Southey Point Rocks

Southey Point Rocks

From Ganges take Lower Ganges Road to the large four way intersection just past the golf course. You can either turn left here and take Vesuvius Road to Sunset or continue straight ahead onto North End Road.  Both Sunset and North End meet at the Southey Point Road turnoff. Follow Southey Point Road to the end where you will find a small area where you can park. Walk towards the water keeping an eye out for the path to your right that will lead you down to the beach.

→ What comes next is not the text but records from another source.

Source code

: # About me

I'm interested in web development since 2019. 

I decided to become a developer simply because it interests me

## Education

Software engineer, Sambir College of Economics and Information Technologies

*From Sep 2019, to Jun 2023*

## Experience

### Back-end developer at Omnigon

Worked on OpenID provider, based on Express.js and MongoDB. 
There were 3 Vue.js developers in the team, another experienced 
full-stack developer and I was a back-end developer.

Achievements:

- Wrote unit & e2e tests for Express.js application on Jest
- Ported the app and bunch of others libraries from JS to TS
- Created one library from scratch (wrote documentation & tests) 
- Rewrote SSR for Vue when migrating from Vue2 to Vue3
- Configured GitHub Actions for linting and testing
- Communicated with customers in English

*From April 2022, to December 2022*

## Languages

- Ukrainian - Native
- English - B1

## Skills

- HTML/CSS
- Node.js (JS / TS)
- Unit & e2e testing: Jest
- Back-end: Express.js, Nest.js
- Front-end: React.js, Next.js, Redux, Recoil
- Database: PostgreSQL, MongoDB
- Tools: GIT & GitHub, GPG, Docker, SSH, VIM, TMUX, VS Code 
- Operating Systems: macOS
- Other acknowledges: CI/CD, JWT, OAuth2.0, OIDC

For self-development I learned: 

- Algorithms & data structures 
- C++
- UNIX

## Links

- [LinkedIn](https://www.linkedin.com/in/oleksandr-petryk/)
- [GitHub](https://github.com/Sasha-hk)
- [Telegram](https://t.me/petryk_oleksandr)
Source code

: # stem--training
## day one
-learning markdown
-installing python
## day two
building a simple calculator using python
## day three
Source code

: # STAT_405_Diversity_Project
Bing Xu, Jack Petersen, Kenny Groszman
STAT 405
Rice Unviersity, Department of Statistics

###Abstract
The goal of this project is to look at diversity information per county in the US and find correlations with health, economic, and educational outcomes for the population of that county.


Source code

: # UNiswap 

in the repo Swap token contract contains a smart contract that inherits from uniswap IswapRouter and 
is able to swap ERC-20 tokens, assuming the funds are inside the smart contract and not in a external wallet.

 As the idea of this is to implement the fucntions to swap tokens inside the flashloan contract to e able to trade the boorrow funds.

The rich deep smell of the ocean – seaweed, salt water, damp wood – greeted me as I began descending down the pathway to the beach. It was early morning and I had the beach to myself. It’s amazing how our brains store memories and that those memories can be instantly and unexpectedly accessed through our sense of smell. For me the smell of the ocean instantly transported me to the beach in Lantzville, and being nine years old in a painting class learning about shading and contouring. As I walked the beach lost in memories I wasn’t really paying attention to where I was and walked right past my site but something caught my attention out of the corner of my eye and made me back track a few steps.

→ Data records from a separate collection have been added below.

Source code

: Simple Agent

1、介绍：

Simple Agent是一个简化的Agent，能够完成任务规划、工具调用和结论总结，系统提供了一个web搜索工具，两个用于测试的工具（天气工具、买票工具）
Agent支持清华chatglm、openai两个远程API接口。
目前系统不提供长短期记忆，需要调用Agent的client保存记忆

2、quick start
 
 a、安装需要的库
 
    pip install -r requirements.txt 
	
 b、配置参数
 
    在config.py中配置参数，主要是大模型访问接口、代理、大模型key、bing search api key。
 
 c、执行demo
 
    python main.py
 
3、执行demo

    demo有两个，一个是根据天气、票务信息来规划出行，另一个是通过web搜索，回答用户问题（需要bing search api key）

I was delighted as I gazed at a large beautiful sandstone lace rock formation embedded into the small cliff above the beach. I had seen similar formations on Gabriola Island and had been mesmerized by them. Sandstone is a soft stone made up of tiny particles of sand-sized minerals or rock grains and organic materials. It is amazing to think that tide after tide for eons has worn the sandstone into a small cavern. The smooth sides were etched with tide marks in varying shades of grey and blue. The smooth rounded interior reminded me of ribs and the belly of a whale. Had the cavern once been filled with a large rock that had one day fallen out into the tidal waters? Or had the interior void been slowly shaped by the continuous movement of water across its surface?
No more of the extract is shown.